One such skill was collecting. Early on, my brother taught me that no quarter was given to people who didn’t pay; the mat outside their door would remain empty and the hallway would hear no thump of an expertly-tossed Detroit News afternoon edition. People quickly learned that ignoring the white envelope with the rounded cover meant that reading a newspaper would require a trip to the Rochester Public Library.
Occasionally, disputes over our collection methods arose, but these were quickly resolved by a quick phone by our mother to the person who thought they didn’t have to pay. I don’t know what she said to them, because she always sent us to wait in the garage while she called, but she never had to call twice. This is the woman, after all, who fed me a bar of Dial when I dropped an f-bomb in middle school.
Another skill I had to learn with the added responsibility was how to deal with the increased stress. In typical precocious fashion, I did what adults do when stressed: I took up smoking. Which worked perfectly with being out and about every afternoon, passing through parking lots and winding around between buildings. The condos, in particular, had a grand gathering place for my fellow miscreants, marked on the map above as “C”.
[lengthy tangent warning]
So how do middle school kids get cigarettes, you ask? Why, at the nearest gas station, of course. Our location of choice was the Sunoco run by a friendly Korean man named Kil Yoo. So friendly that he didn’t want to disappoint the boys who wanted to buy cigarettes with a ziplock bag full of nickels and dimes.
That arrangement lasted only a few weeks, however, as Mr Yoo wised up and asked if we were old enough to buy such products. A quick-thinking member of our group weakly suggested that we were picking up cigarettes for our fathers? Quick-witted himself, Mr Yoo said “Next time, you bring a note from your dad.”
The crushing blow to our tobacco pipeline was mitigated by the fact that he said “next time” and actually had let us make our purchase this one last time. So we gathered at our smoking spot and came up with a brilliant idea: we would forge a note from our fathers. Yes, I did say a note from our fathers – certainly a stroke of brilliance on our part.
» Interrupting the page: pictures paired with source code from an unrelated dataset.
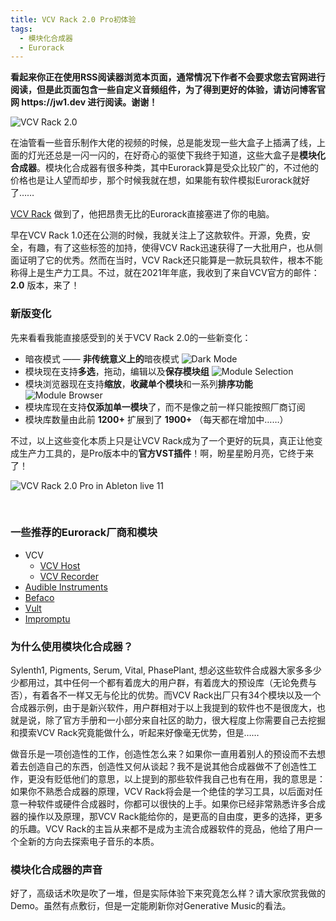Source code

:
 ```yaml
---
title: VCV Rack 2.0 Pro初体验
tags: 
  - 模块化合成器
  - Eurorack
---
```


<div class="sugg-back">
  <strong>看起来你正在使用RSS阅读器浏览本页面，通常情况下作者不会要求您去官网进行阅读，但是此页面包含一些自定义音频组件，为了得到更好的体验，请访问博客官网 https://jw1.dev 进行阅读。谢谢！</strong>
  <br>
</div>
  
![VCV Rack 2.0](/p_assets/202112/rack.jpg)
  
在油管看一些音乐制作大佬的视频的时候，总是能发现一些大盒子上插满了线，上面的灯光还总是一闪一闪的，在好奇心的驱使下我终于知道，这些大盒子是**模块化合成器**。模块化合成器有很多种类，其中Eurorack算是受众比较广的，不过他的价格也是让人望而却步，那个时候我就在想，如果能有软件模拟Eurorack就好了……

[VCV Rack](https://vcvrack.com/) 做到了，他把昂贵无比的Eurorack直接塞进了你的电脑。

早在VCV Rack 1.0还在公测的时候，我就关注上了这款软件。开源，免费，安全，有趣，有了这些标签的加持，使得VCV Rack迅速获得了一大批用户，也从侧面证明了它的优秀。然而在当时，VCV Rack还只能算是一款玩具软件，根本不能称得上是生产力工具。不过，就在2021年年底，我收到了来自VCV官方的邮件：**2.0** 版本，来了！

### 新版变化

先来看看我能直接感受到的关于VCV Rack 2.0的一些新变化：

- 暗夜模式 —— **非传统意义上的**暗夜模式
  ![Dark Mode](/p_assets/202112/img.png)
- 模块现在支持**多选**，拖动，编辑以及**保存模块组**
  ![Module Selection](/p_assets/202112/img_1.png)
- 模块浏览器现在支持**缩放**，**收藏单个模块**和一系列**排序功能**
  ![Module Browser](/p_assets/202112/img_2.png)
- 模块库现在支持**仅添加单一模块**了，而不是像之前一样只能按照厂商订阅
- 模块库数量由此前 **1200+** 扩展到了 **1900+** （每天都在增加中……）

不过，以上这些变化本质上只是让VCV Rack成为了一个更好的玩具，真正让他变成生产力工具的，是Pro版本中的**官方VST插件**！啊，盼星星盼月亮，它终于来了！

![VCV Rack 2.0 Pro in Ableton live 11](/p_assets/202112/rack-in-live-s.jpg)

<br>

### 一些推荐的Eurorack厂商和模块

- VCV
  - [VCV Host](https://library.vcvrack.com/VCV-Host)
  - [VCV Recorder](https://library.vcvrack.com/VCV-Recorder)
- [Audible Instruments](https://library.vcvrack.com/AudibleInstruments)
- [Befaco](https://library.vcvrack.com/Befaco)
- [Vult](https://library.vcvrack.com/VultModules)
- [Impromptu](https://library.vcvrack.com/ImpromptuModular)

### 为什么使用模块化合成器？

Sylenth1, Pigments, Serum, Vital, PhasePlant, 想必这些软件合成器大家多多少少都用过，其中任何一个都有着庞大的用户群，有着庞大的预设库（无论免费与否），有着各不一样又无与伦比的优势。而VCV Rack出厂只有34个模块以及一个合成器示例，由于是新兴软件，用户群相对于以上我提到的软件也不是很庞大，也就是说，除了官方手册和一小部分来自社区的助力，很大程度上你需要自己去挖掘和摸索VCV Rack究竟能做什么，听起来好像毫无优势，但是……

做音乐是一项创造性的工作，创造性怎么来？如果你一直用着别人的预设而不去想着去创造自己的东西，创造性又何从谈起？我不是说其他合成器做不了创造性工作，更没有贬低他们的意思，以上提到的那些软件我自己也有在用，我的意思是： 如果你不熟悉合成器的原理，VCV Rack将会是一个绝佳的学习工具，以后面对任意一种软件或硬件合成器时，你都可以很快的上手。如果你已经非常熟悉许多合成器的操作以及原理，那VCV Rack能给你的，是更高的自由度，更多的选择，更多的乐趣。VCV Rack的主旨从来都不是成为主流合成器软件的竞品，他给了用户一个全新的方向去探索电子音乐的本质。

### 模块化合成器的声音

好了，高级话术吹是吹了一堆，但是实际体验下来究竟怎么样？请大家欣赏我做的Demo。虽然有点敷衍，但是一定能刷新你对Generative Music的看法。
We tore off the top sheet of a 3-inch square notepad and began drafting the note from our fathers. We each liked a different variety of cigarettes, and not one of us was willing to make the compromise to leave their brand off the note. The note ended up something like this:
Dear Kil Yoo,
Please allow our sons to purchase the following cigarettes to bring home to us: Winston, Marlboro, Newport, Camel Light
[random fake-Dad signatures]
Yes, I know. Here’s the beauty of it: the note worked. Never mind the fact that real smokers are fiercely brand-loyal, or that a whole neighborhood of fathers got together and wrote a note on cube pad paper, the damn thing worked. I’m sure he was just giving us credit for making the effort, but he never let on. So we just carried the note with us and used it over and over, like a magic AAA card or something.
[end digression]
Eventually, the stress became too much, and I left the delivery and collection business to focus on social pursuits, beach volleyball, and finding the perfect combination of Aqua Net + feathering for my preppy mullet. The whole Sunday morning newspaper thing was a drag, too – assembling the papers in the pre-dawn hours and delivering to twice the number of weekday customers.
I did buy my first electric guitar, a Decca, from one of my customers. There were other good things, too, like voyeuristic daily trips through dozens of apartment buildings. And the responsibility of having a job to be done each day, rain or shine – okay, I hated that part.